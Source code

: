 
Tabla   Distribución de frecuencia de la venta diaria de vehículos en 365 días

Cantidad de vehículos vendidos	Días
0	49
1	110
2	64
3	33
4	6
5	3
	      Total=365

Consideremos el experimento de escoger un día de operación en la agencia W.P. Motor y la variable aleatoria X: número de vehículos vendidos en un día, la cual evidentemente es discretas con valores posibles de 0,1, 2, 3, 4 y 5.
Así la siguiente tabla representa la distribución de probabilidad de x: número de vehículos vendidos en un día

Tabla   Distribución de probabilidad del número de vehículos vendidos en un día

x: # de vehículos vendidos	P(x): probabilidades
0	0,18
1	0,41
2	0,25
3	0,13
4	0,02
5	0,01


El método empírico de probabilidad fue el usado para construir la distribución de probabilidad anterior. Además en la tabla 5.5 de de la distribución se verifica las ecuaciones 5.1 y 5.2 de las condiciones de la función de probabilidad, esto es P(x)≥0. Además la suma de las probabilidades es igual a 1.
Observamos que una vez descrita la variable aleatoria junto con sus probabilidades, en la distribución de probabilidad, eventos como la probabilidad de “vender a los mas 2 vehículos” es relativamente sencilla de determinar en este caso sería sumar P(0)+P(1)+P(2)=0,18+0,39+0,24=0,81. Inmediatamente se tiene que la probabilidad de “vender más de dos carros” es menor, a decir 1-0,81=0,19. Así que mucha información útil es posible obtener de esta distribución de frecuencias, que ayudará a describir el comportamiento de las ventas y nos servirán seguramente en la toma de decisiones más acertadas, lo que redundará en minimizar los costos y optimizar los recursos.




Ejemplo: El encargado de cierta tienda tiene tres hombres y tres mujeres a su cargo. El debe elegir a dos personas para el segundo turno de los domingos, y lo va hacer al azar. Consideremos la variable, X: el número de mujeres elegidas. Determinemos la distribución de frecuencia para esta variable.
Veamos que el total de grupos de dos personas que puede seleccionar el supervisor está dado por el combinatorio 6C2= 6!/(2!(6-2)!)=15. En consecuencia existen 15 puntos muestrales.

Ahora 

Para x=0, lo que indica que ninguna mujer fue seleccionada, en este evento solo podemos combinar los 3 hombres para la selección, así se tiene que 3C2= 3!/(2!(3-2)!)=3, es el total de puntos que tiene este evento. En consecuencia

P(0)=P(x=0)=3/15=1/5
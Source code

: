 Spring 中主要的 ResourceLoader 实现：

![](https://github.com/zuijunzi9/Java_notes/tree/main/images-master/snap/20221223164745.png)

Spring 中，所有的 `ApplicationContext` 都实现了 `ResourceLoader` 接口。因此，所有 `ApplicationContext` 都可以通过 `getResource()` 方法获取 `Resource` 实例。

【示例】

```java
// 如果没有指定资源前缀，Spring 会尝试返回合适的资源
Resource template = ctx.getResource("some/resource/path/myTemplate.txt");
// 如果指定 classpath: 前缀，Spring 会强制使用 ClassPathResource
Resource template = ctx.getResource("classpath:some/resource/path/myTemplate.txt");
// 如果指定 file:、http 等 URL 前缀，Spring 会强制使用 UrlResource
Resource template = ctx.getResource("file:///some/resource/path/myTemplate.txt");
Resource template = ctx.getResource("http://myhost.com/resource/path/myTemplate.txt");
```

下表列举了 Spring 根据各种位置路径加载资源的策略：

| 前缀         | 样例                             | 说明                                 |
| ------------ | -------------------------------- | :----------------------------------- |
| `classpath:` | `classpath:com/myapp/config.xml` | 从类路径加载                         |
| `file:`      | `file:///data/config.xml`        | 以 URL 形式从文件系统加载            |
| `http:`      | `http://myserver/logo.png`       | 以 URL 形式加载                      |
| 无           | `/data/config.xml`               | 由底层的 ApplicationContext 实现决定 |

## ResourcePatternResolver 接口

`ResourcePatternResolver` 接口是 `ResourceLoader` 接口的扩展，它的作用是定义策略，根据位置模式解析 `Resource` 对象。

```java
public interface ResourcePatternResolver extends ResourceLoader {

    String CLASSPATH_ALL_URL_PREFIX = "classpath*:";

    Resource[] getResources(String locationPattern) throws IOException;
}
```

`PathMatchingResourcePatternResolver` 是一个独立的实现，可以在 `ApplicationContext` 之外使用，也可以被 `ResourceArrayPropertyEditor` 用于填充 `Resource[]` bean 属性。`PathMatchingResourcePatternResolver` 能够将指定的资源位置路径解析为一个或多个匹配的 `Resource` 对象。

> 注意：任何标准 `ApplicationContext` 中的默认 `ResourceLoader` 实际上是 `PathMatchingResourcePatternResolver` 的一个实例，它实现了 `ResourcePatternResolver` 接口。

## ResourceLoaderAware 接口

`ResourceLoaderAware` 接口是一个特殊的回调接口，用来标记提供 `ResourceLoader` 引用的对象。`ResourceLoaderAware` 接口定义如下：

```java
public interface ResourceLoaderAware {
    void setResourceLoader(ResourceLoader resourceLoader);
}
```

* * * * * * *

ACTIVITY: Only the lines above that include the word "如果指定" belong in the answer; copy each one.

SOLUTION TO THIS TASK:
// 如果指定 classpath: 前缀，Spring 会强制使用 ClassPathResource
// 如果指定 file:、http 等 URL 前缀，Spring 会强制使用 UrlResource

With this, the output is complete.